1\. Looking for work

Your resume should be 2 pages, tops. If Guido van Rossum can have a short
resume [1] so can you.

There is an important skill here and that's learning how to reduce what you're
saying to the most salient points. This applies to resumes and presentations.
This ties in to the oft-quoted Blaise Pascal [2]. As soon as you start writing
"Responsible for design and development" you've gone astray.

The key things that should be in your resume shouldn't be your
responsibilities (nobody cares) but what you've actually done.

You may think all 10 pages are important but they're not. The person reading
it might have a stack of 50 on their desk. Each is probably only going to get
30 seconds of attention (tops) before a large number are culled and a second
pass is made.

Some seem to argue that this is the hiring manager's problem and they should
have longer attention spans. But the fact is if you can't get your point
across quickly there value of extra time spent on a resume diminishes quickly.

Now this all changes in certain job situations, for example contracting with
large companies. At such places your resume will go through a filter before it
ever sees a hiring manager. That filter is of course the HR department. HR
departments, as a general rule, don't have a clue about technology. All they
do is look at the job description and look for the appropriate acronyms in
your resume.

I once got asked "I see you have 5 years of Java experience, but do you have
any J2SE experience?" End result? My resume was updated to say "Java/J2SE - 7
years".

You have to balance this out. Getting past HR just to appear like buzzword
nonsense to a hiring manager is winning the battle to lose the war. So there
still has to be enough meat.

Another way of culling information is highlighting what's relevant to that
position and de-emphasizing (or removing entirely) the irrelevant. If you're
applying for a job doing Linux driver development in C and you did 3 years of
J2EE 8 years ago, nobody is going to care. Just delete it (for that job). If
that creates a gap, reduce that experience to _one line_.

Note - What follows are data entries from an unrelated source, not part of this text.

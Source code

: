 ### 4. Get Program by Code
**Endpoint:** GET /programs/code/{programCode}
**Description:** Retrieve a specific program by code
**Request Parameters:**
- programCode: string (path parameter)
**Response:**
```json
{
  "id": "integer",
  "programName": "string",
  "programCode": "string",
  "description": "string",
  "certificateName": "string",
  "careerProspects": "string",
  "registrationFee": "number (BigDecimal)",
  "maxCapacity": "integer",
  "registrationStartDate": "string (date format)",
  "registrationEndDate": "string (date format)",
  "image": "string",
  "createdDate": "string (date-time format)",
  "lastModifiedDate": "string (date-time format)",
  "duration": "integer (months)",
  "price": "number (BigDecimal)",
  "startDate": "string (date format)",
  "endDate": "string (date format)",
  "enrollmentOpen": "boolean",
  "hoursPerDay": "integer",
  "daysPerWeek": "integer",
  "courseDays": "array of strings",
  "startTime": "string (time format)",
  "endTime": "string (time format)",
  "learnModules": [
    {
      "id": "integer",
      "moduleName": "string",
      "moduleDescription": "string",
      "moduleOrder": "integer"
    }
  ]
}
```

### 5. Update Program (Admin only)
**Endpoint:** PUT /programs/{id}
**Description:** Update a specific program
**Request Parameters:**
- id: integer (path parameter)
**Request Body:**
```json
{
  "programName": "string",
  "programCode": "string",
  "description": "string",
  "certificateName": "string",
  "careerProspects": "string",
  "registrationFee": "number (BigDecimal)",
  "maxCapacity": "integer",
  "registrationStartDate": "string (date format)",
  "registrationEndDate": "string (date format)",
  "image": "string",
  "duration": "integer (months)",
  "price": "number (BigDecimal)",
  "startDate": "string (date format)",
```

Tailoring resumes for specific jobs is one skill or idea that many people
don't seem to have in my experience. It's OK to have multiple versions of your
resume as long as they don't contradict each other.

2\. Visa/immigration issues

Different kettle of fish. Here it's a bit like the HR filter case. Immigration
officials will look at the job description and look for that experience on
your resume. You need to make it simple for them. That can include putting key
terms and acronyms in bold (seriously).

3\. Freelancing

Probably most relevant is what project you've successfully completed and any
references of such you have. Your employment responsibilities become less
relevant. So have a line "Worked 3 years for IBM" if you must but no real need
to break it down beyond job title.

Links to your work are far more important in this case.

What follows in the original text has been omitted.